The U.S. Attorney’s Office for the Eastern District of Michigan on Wednesday announced that Katelyn Jones, 23, of Epping, New Hampshire, is being accused of sending menacing text messages to Palmer on Nov. 18 according to a criminal complaint filed by the FBI.
According to the criminal complaint, on Nov. 18, Katelyn Jones, 23, sent Board Chair Monica Palmer several profanity-laden text messages from a 269-area code phone number referring to Palmer as a “terrorist” and implying that she and her family, including her daughter, were in grave danger.
The complaint also alleged that Jones, a former Michigan resident, sent Palmer two graphic photographs of a “bloody, naked, mutilated, dead woman lying on the ground,” then sent a photograph of her minor daughter.
“F—king with our elections is TERRORISM, and us Americans clearly don’t tolerate terrorist so yes you should be afraid, your daughter should be afraid and so should (your husband),” the text reportedly said.
Palmer rescinded her vote to certify election results last month, citing allegations of voter fraud. This evidently set Jones off who then began to threaten her.
“You have made a grave mistake. I hope you realize that now,” Jones wrote in one of the texts, according to an affidavit. “[You’re] a disgusting racist b—h.”
Jones also threatened Palmer’s daughter via Instagram, “Your daughter is beautiful,” Jones allegedly wrote, followed by “I’d [sic] be a shame if something happened to her” and “Hmmm I’d [sic] be a shame if something happened to your daughter at school.”
Proud to see my former office prosecute this case involving an alleged threat of violence against an election official’s family. Threats of physical harm have no place in democracy. This is one way to deter them. https://t.co/OtNzejT7Dk via @freep
— Barb McQuade (@BarbMcQuade) December 23, 2020
Authorities said that Jones created a TextMe account to send the messages which authorities were able to trace back to her specific IP address.
Jones has confessed to sending the texts after being questioned by the FBI. She justified it by saying she thought Palmer was “interfering with the election,” according to the criminal complaint.
She was arrested Wednesday in New Hampshire and faces up to 20 years in prison and a $250,000 fine.
“The allegations, in this case, should make all of us disgusted,” US Attorney Matthew Schneider said in a statement.
“There is simply no place in Michigan, or in the United States, for chilling threats like this to people who are simply doing what they believe is correct,” he added.
Palmer drew widespread criticism and was accused of racism after she chaired a contentious meeting of the Board of Canvassers on Nov. 17, where she cited problems with absentee ballots in Detroit.
When the meeting turned to public comment, Palmer and William Hartmann were criticized for hours by people watching on video conference. They subsequently changed their votes and certified the election totals, saying they were assured by the board’s two Democrats that a post-election audit would be performed.
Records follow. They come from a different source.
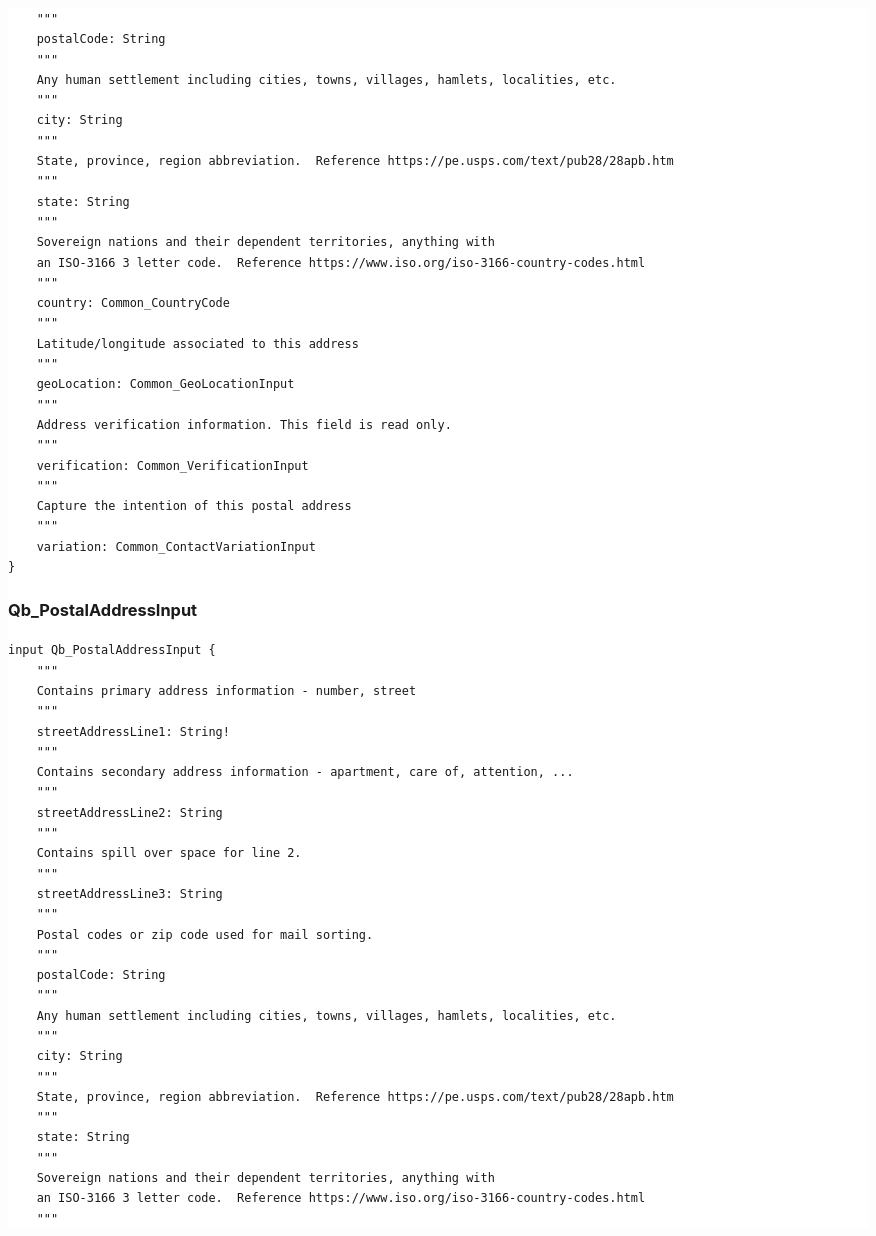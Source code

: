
 ```
    """
    postalCode: String
    """
    Any human settlement including cities, towns, villages, hamlets, localities, etc.
    """
    city: String
    """
    State, province, region abbreviation.  Reference https://pe.usps.com/text/pub28/28apb.htm
    """
    state: String
    """
    Sovereign nations and their dependent territories, anything with
    an ISO-3166 3 letter code.  Reference https://www.iso.org/iso-3166-country-codes.html
    """
    country: Common_CountryCode
    """
    Latitude/longitude associated to this address
    """
    geoLocation: Common_GeoLocationInput
    """
    Address verification information. This field is read only.
    """
    verification: Common_VerificationInput
    """
    Capture the intention of this postal address
    """
    variation: Common_ContactVariationInput
}

```

### Qb_PostalAddressInput

```
input Qb_PostalAddressInput { 
    """
    Contains primary address information - number, street
    """
    streetAddressLine1: String!
    """
    Contains secondary address information - apartment, care of, attention, ...
    """
    streetAddressLine2: String
    """
    Contains spill over space for line 2.
    """
    streetAddressLine3: String
    """
    Postal codes or zip code used for mail sorting.
    """
    postalCode: String
    """
    Any human settlement including cities, towns, villages, hamlets, localities, etc.
    """
    city: String
    """
    State, province, region abbreviation.  Reference https://pe.usps.com/text/pub28/28apb.htm
    """
    state: String
    """
    Sovereign nations and their dependent territories, anything with
    an ISO-3166 3 letter code.  Reference https://www.iso.org/iso-3166-country-codes.html
    """
```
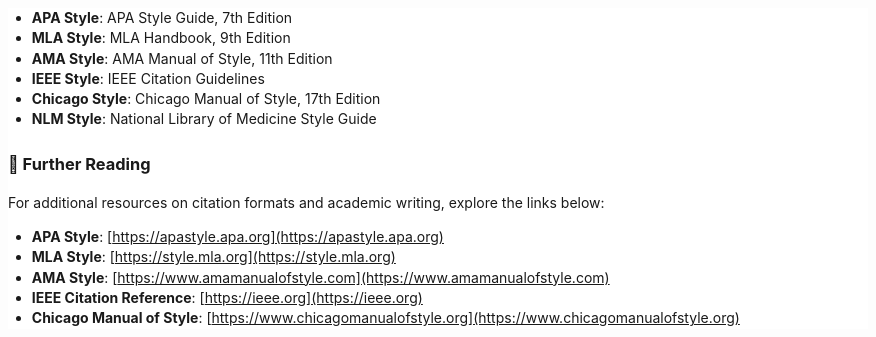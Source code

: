 -   **APA Style**: APA Style Guide, 7th Edition
-   **MLA Style**: MLA Handbook, 9th Edition
-   **AMA Style**: AMA Manual of Style, 11th Edition
-   **IEEE Style**: IEEE Citation Guidelines
-   **Chicago Style**: Chicago Manual of Style, 17th Edition
-   **NLM Style**: National Library of Medicine Style Guide

### 📖 Further Reading

For additional resources on citation formats and academic writing, explore the links below:

-   **APA Style**: [https://apastyle.apa.org](https://apastyle.apa.org)
-   **MLA Style**: [https://style.mla.org](https://style.mla.org)
-   **AMA Style**: [https://www.amamanualofstyle.com](https://www.amamanualofstyle.com)
-   **IEEE Citation Reference**: [https://ieee.org](https://ieee.org)
-   **Chicago Manual of Style**: [https://www.chicagomanualofstyle.org](https://www.chicagomanualofstyle.org)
Palmer and Hartmann said they voted to certify the results after “hours of sustained pressure” and after getting promises that their concerns about the election would be investigated. They said President Trump reached out to them in support immediately after the November meeting.
Federal prosecutors charged Karelyn Jones, of New Hampshire (formerly of Olivet) with texting threats, including a mutilated female body, to Wayne County Board of Canvassers Chair Monica Palmer pic.twitter.com/mZHLFckFlP
— Lisa Roose-Church (@LisaRooseChurch) December 23, 2020
Jones appeared in federal court in Concord, New Hampshire, and was told to report to the court in Detroit on Jan. 13. She must participate in a mental health program.